De kosten van de derde taxatie worden gelijkelijk verdeeld tussen erfpachter en hoogheemraadschap.
Om vervolgens tot de uiteindelijke aanvangscanon te komen moet de vastgestelde grondwaarde worden vermenigvuldigd met het canonpercentage. Gezien het feit dat de uitgifte in erfpacht als een investering in grond kan worden opgevat, wordt voor wat betreft het canonpercentage aansluiting gezocht bij de fictieve rendementsmaatstaf zoals gehanteerd door de belastingdienst.
Indien de aanvangscanon is vastgesteld op de hierboven geschetste wijze, kan men stellen dat men een reële vergoeding ontvangt voor het gebruik van de grond.
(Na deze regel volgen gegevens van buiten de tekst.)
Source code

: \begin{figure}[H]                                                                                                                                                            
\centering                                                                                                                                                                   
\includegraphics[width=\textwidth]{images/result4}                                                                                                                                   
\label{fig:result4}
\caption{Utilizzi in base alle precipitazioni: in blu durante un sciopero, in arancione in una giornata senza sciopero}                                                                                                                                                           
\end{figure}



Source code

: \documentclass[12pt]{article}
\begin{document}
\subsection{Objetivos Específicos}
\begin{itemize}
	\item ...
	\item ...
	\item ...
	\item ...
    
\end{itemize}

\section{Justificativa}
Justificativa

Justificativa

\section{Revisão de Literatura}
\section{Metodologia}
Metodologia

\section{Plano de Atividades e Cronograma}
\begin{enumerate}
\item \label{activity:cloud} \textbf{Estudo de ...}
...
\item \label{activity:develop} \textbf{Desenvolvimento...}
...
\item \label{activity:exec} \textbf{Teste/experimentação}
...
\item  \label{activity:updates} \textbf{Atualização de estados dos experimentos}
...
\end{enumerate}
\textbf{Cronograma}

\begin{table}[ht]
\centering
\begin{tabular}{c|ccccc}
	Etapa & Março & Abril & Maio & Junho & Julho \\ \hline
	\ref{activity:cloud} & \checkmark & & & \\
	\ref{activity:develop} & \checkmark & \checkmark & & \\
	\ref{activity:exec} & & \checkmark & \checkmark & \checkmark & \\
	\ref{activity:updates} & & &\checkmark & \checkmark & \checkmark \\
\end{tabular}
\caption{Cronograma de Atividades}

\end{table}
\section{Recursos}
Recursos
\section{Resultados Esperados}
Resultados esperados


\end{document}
Het is daarom niet nodig de vergoeding gedurende de looptijd telkenmale op dezelfde wijze vast te stellen, maar men kan de vergoeding simpelweg periodiek aanpassen aan de algemene prijsontwikkeling in Nederland.
De aanvangscanon zal derhalve om de vijf jaar worden aangepast aan de hand van de wijziging van het consumentenprijsindexcijfer zoals gepubliceerd door het Centraal Bureau voor de Statistiek, reeks alle huishoudens.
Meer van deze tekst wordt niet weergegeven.